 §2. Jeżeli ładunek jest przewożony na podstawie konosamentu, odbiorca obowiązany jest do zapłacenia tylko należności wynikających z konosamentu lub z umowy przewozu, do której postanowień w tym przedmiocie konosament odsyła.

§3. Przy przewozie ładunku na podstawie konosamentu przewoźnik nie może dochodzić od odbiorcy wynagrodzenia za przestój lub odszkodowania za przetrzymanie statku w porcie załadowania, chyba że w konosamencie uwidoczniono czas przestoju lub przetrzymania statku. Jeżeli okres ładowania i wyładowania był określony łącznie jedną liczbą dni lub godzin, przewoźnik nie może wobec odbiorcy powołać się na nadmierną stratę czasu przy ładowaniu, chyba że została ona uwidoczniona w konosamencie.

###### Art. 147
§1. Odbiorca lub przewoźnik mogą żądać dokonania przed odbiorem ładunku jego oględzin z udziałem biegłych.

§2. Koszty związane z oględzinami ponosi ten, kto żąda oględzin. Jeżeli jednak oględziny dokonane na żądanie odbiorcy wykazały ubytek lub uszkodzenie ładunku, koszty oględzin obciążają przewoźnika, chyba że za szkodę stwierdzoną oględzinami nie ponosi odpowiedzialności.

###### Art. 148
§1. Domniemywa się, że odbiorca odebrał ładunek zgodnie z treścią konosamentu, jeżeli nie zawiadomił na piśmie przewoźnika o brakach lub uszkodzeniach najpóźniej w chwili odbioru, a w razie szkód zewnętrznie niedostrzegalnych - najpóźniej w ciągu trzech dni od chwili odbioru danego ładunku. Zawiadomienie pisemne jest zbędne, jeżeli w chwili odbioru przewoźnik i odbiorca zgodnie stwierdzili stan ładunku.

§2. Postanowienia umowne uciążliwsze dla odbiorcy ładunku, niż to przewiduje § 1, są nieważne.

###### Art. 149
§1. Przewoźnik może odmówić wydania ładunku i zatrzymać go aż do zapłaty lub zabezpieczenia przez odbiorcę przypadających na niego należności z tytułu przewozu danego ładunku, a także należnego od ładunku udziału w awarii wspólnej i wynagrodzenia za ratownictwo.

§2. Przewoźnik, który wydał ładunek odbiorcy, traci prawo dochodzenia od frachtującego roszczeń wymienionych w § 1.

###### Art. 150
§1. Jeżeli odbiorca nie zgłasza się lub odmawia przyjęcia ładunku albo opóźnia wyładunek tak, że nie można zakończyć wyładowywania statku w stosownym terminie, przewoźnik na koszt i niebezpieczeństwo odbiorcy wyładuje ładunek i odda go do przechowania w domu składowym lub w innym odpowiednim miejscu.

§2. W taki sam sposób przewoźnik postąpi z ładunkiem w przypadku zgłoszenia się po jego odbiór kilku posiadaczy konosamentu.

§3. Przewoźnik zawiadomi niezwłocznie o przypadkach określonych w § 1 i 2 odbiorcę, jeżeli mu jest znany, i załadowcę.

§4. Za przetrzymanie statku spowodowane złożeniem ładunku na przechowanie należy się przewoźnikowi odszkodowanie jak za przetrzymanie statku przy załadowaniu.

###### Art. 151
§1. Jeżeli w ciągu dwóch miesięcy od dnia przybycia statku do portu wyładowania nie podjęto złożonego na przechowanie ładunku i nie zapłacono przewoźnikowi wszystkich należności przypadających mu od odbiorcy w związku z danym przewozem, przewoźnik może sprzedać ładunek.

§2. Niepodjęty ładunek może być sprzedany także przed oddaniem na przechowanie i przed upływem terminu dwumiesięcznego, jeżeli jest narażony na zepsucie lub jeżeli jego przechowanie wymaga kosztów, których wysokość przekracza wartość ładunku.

...

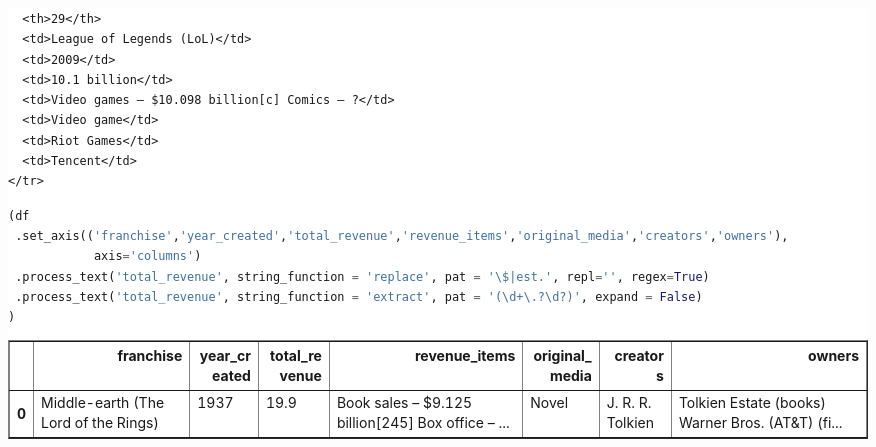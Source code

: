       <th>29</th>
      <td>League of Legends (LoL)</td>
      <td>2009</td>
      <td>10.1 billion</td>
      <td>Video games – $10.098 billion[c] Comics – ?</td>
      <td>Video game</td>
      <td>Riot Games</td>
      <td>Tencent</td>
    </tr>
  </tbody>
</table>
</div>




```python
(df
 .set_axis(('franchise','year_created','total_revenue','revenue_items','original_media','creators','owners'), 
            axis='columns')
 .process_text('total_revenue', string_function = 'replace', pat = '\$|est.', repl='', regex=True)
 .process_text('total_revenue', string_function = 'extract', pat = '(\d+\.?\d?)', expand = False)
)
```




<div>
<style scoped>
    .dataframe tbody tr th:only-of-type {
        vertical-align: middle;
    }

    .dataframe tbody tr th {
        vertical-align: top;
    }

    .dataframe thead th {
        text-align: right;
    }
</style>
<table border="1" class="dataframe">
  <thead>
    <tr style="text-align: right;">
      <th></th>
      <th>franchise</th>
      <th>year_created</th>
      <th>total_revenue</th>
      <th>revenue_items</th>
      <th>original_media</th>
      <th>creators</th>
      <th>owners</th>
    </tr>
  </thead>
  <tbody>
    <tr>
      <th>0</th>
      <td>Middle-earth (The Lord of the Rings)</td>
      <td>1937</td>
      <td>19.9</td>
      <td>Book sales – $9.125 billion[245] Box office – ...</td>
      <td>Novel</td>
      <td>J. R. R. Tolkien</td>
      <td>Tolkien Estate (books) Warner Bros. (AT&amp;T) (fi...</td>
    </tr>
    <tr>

==

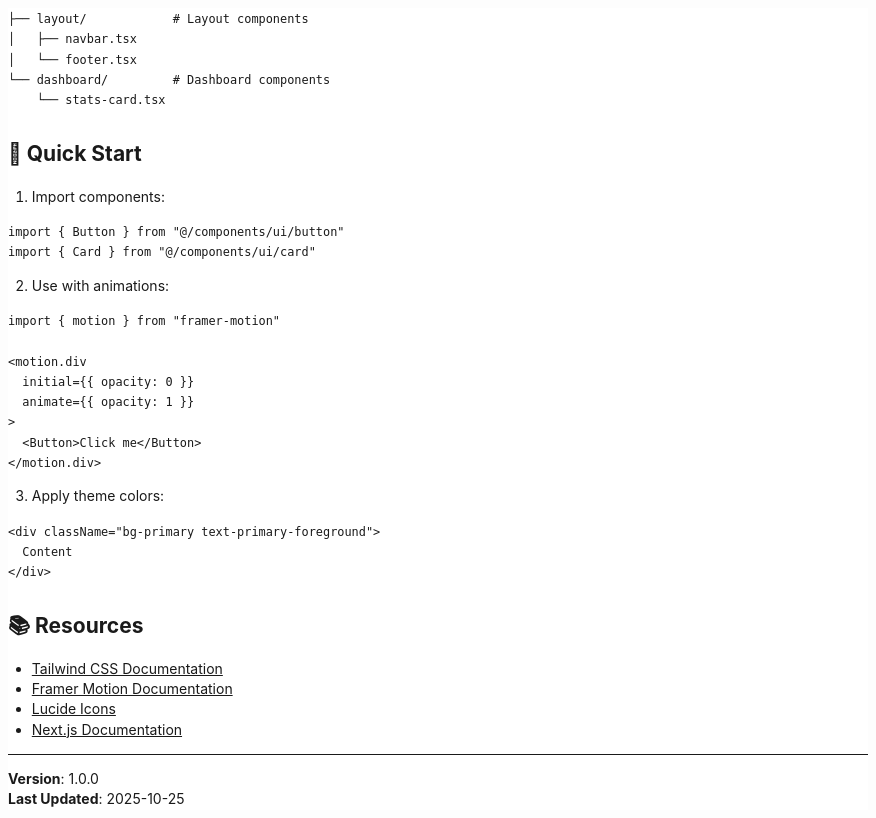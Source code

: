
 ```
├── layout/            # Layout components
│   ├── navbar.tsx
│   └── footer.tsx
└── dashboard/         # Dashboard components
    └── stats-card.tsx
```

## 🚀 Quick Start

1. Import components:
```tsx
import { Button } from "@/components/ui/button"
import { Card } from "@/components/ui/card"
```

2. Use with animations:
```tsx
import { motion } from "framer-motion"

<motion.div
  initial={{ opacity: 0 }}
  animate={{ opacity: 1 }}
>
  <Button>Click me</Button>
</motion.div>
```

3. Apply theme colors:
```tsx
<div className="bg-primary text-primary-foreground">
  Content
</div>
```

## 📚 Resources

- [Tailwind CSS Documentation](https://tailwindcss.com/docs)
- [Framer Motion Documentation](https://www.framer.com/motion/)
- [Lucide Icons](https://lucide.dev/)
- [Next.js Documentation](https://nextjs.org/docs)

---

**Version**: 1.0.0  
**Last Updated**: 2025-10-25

Brief - Show the lines of the records that contain the word "odbiorcę".

Finished exercise -
§1. Przewoźnik może odmówić wydania ładunku i zatrzymać go aż do zapłaty lub zabezpieczenia przez odbiorcę przypadających na niego należności z tytułu przewozu danego ładunku, a także należnego od ładunku udziału w awarii wspólnej i wynagrodzenia za ratownictwo.
§3. Przewoźnik zawiadomi niezwłocznie o przypadkach określonych w § 1 i 2 odbiorcę, jeżeli mu jest znany, i załadowcę.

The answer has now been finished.